(Saved entries)
····················
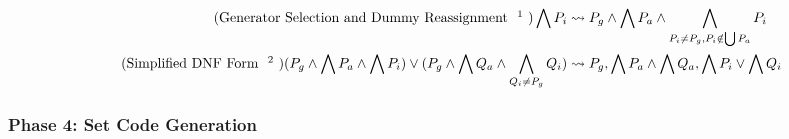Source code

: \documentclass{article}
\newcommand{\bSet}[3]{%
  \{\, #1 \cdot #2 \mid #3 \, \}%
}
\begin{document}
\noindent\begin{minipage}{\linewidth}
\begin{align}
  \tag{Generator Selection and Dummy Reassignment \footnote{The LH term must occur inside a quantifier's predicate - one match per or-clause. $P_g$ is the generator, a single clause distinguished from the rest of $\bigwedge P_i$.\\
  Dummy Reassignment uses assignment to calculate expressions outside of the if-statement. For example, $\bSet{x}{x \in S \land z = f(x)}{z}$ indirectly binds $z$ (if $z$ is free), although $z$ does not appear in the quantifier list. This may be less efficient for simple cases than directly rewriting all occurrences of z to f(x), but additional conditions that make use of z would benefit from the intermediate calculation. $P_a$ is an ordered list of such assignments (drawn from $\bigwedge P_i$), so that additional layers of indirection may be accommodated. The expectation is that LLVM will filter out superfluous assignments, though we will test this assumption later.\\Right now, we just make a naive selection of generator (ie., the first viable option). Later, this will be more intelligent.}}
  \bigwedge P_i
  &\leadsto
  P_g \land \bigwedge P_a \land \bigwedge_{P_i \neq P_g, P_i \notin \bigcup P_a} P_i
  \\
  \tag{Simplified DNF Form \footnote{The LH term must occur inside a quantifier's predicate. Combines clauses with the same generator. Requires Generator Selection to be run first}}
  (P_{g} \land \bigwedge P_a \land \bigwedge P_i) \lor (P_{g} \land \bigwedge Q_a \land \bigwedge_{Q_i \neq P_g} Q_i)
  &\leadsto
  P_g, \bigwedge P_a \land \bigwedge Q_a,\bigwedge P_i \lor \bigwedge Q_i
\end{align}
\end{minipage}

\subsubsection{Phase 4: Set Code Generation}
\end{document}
····················
**What this task involves**
Write the number of lines above that contain the string "must", and nothing besides.

**Response area**
2